Simulations of the electrochemical redox titration behavior of the high- and low-potential heme b groups of the quinol:fumarate reductase from W. succinogenes by multiconformation continuum electrostatics calculations exhibit a very high degree of agreement with respect to the experimentally determined midpoint potentials of the hemes. Several ionized basic (Lys and Arg) residues have been identified to have a relevant electrostatic interaction with the oxidized heme species, hence tuning the two midpoint potentials to the observed values. The incorporation of water molecules in the calculations has a noticeable effect on the absolute values of the obtained midpoint potentials although the relative difference of the two obtained midpoints does not change significantly. The MCCE calculations clearly show that the low-potential heme corresponds to the distal position in the structure, and the high-potential is identical to the proximal heme. This assignment could not be achieved unequivocally with experimental methods. In addition, the currently discussed mechanism or E-pathway hypothesis of coupled electron and proton transfer in the QFR of W. succinogenes is further supported by the results of this study. The simulations show that the protonation state of the key amino acid residue Glu C180 depends on the redox states of the heme groups as suggested by the E-pathway hypothesis. This result yields a possible mechanism for the coupling of transmembrane proton transfer via Glu C180 to the electron transfer via the heme b groups, since Glu C180 could be part of a proton wire and its redox-dependent protonation state could serve as the regulatory element for the E-pathway. Furthermore, the results of simulated heme reduction indicate that the side chain of Glu C180 also changes its conformation with respect to the redox state of the hemes. Both major results concerning the role of Glu C180, the change of protonation as well as the reorientation of the side chain upon reduction of the heme groups, are consistent with results from electrochemically induced FTIR difference spectroscopy on the QFR from W. succinogenes (A. H. Haas, U. S. Sauer, R. Gross, J. Simon, W. Mäntele, and C. R. D. Lancaster, unpublished). The ring C-propionate of the distal heme is found to be fully protonated in all simulated redox states, indicating a possible role as a transient proton donor/acceptor in the E-pathway.

APPENDIX: GLOSSARY

Abbreviations

• Arg⁺, ionized arginine.

• Arg⁰, neutral arginine.

• FAD, flavin adenine dinucleotide.

• Glu⁻, ionized glutamate.

• Glu⁰, neutral glutamate.

• MK, menaquinone.

• MKH₂, menaquinol.

• Paa, heme ring D-propionate.

• Pdd, heme ring C-propionate.

• SHE′, standard hydrogen electrode at pH 7.

Symbols

• E_h, ambient redox potential.

• E_m, oxidation-reduction (midpoint) potential.
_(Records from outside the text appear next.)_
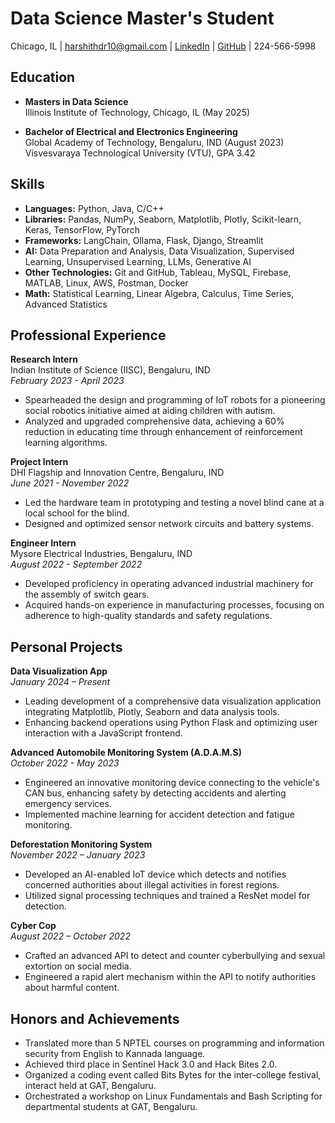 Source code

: # Data Science Master's Student

Chicago, IL | harshithdr10@gmail.com | [LinkedIn](linkedin.com/in/harshith-deshalli-ravi) | [GitHub](github.com/HarshithDR) | 224-566-5998

## Education
- **Masters in Data Science**  
  Illinois Institute of Technology, Chicago, IL (May 2025)

- **Bachelor of Electrical and Electronics Engineering**  
  Global Academy of Technology, Bengaluru, IND (August 2023)  
  Visvesvaraya Technological University (VTU), GPA 3.42

## Skills
- **Languages:** Python, Java, C/C++
- **Libraries:** Pandas, NumPy, Seaborn, Matplotlib, Plotly, Scikit-learn, Keras, TensorFlow, PyTorch
- **Frameworks:** LangChain, Ollama, Flask, Django, Streamlit
- **AI:** Data Preparation and Analysis, Data Visualization, Supervised Learning, Unsupervised Learning, LLMs, Generative AI
- **Other Technologies:** Git and GitHub, Tableau, MySQL, Firebase, MATLAB, Linux, AWS, Postman, Docker
- **Math:** Statistical Learning, Linear Algebra, Calculus, Time Series, Advanced Statistics

## Professional Experience
**Research Intern**  
Indian Institute of Science (IISC), Bengaluru, IND  
_February 2023 - April 2023_
- Spearheaded the design and programming of IoT robots for a pioneering social robotics initiative aimed at aiding children with autism.
- Analyzed and upgraded comprehensive data, achieving a 60% reduction in educating time through enhancement of reinforcement learning algorithms.

**Project Intern**  
DHI Flagship and Innovation Centre, Bengaluru, IND  
_June 2021 - November 2022_
- Led the hardware team in prototyping and testing a novel blind cane at a local school for the blind.
- Designed and optimized sensor network circuits and battery systems.

**Engineer Intern**  
Mysore Electrical Industries, Bengaluru, IND  
_August 2022 - September 2022_
- Developed proficiency in operating advanced industrial machinery for the assembly of switch gears.
- Acquired hands-on experience in manufacturing processes, focusing on adherence to high-quality standards and safety regulations.

## Personal Projects
**Data Visualization App**  
_January 2024 – Present_
- Leading development of a comprehensive data visualization application integrating Matplotlib, Plotly, Seaborn and data analysis tools.
- Enhancing backend operations using Python Flask and optimizing user interaction with a JavaScript frontend.

**Advanced Automobile Monitoring System (A.D.A.M.S)**  
_October 2022 - May 2023_
- Engineered an innovative monitoring device connecting to the vehicle's CAN bus, enhancing safety by detecting accidents and alerting emergency services.
- Implemented machine learning for accident detection and fatigue monitoring.

**Deforestation Monitoring System**  
_November 2022 – January 2023_
- Developed an AI-enabled IoT device which detects and notifies concerned authorities about illegal activities in forest regions.
- Utilized signal processing techniques and trained a ResNet model for detection.

**Cyber Cop**  
_August 2022 – October 2022_
- Crafted an advanced API to detect and counter cyberbullying and sexual extortion on social media.
- Engineered a rapid alert mechanism within the API to notify authorities about harmful content.

## Honors and Achievements
- Translated more than 5 NPTEL courses on programming and information security from English to Kannada language.
- Achieved third place in Sentinel Hack 3.0 and Hack Bites 2.0.
- Organized a coding event called Bits Bytes for the inter-college festival, interact held at GAT, Bengaluru.
- Orchestrated a workshop on Linux Fundamentals and Bash Scripting for departmental students at GAT, Bengaluru.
• ΔG(n), free energy of protein microstate n.

• pK_sol(i), pK_a of ionizable group i in aqueous solution.

• ΔΔG_rxn(i), reaction field energy (desolvation penalty) of residue i.
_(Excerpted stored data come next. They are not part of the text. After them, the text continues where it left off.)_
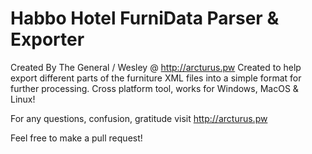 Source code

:# Habbo Hotel FurniData Parser & Exporter

Created By The General / Wesley @ http://arcturus.pw
Created to help export different parts of the furniture XML files into a simple format for further processing.
Cross platform tool, works for Windows, MacOS & Linux!

For any questions, confusion, gratitude visit http://arcturus.pw

Feel free to make a pull request!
• ΔG_pol(i), interaction energy of residue i with polypeptide backbone and polar side chains.

• ΔG_nonel(i), nonelectrostatic (Lennard-Jones) interaction of residue i with the backbone and side chains with no conformational degrees of freedom.
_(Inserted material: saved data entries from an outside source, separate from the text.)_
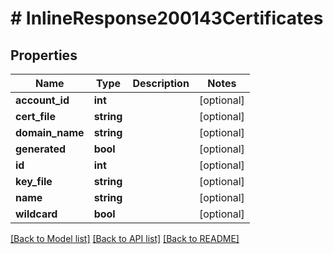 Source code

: # # InlineResponse200143Certificates

## Properties

Name | Type | Description | Notes
------------ | ------------- | ------------- | -------------
**account_id** | **int** |  | [optional]
**cert_file** | **string** |  | [optional]
**domain_name** | **string** |  | [optional]
**generated** | **bool** |  | [optional]
**id** | **int** |  | [optional]
**key_file** | **string** |  | [optional]
**name** | **string** |  | [optional]
**wildcard** | **bool** |  | [optional]

[[Back to Model list]](../../README.md#models) [[Back to API list]](../../README.md#endpoints) [[Back to README]](../../README.md)
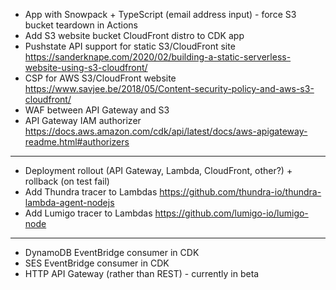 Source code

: - App with Snowpack + TypeScript (email address input) - force S3 bucket teardown in Actions
- Add S3 website bucket CloudFront distro to CDK app
- Pushstate API support for static S3/CloudFront site
  https://sanderknape.com/2020/02/building-a-static-serverless-website-using-s3-cloudfront/
- CSP for AWS S3/CloudFront website
  https://www.savjee.be/2018/05/Content-security-policy-and-aws-s3-cloudfront/
- WAF between API Gateway and S3
- API Gateway IAM authorizer
  https://docs.aws.amazon.com/cdk/api/latest/docs/aws-apigateway-readme.html#authorizers

---

- Deployment rollout (API Gateway, Lambda, CloudFront, other?) + rollback (on test fail)
- Add Thundra tracer to Lambdas
  https://github.com/thundra-io/thundra-lambda-agent-nodejs
- Add Lumigo tracer to Lambdas
  https://github.com/lumigo-io/lumigo-node

---

- DynamoDB EventBridge consumer in CDK
- SES EventBridge consumer in CDK
- HTTP API Gateway (rather than REST) - currently in beta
• ΔG_crg(i,j), pairwise electrostatic interaction energy of residues i and j.

• ΔG_nonel(i,j), pairwise nonelectrostatic (Lennard-Jones) interaction of residues i and j.

• pK_int, pK_int = pK_sol − c_a(ΔpK_desolv + ΔpK_pol), the pK_a of an ionizable group in the protein with all other groups in their neutral state, with c_α = 1 for bases and c_α = −1 for acids.

Interconversion of energy units

• 1 kcal/mol = 4.184 kJ/mol.

• 1 ΔpK unit = 1.38 kcal/mol.

• 1 kT = 0.59 kcal/mol = 0.43 ΔpK units.

• 1 eV = 23.06 kcal/mol = 16.71 ΔpK units.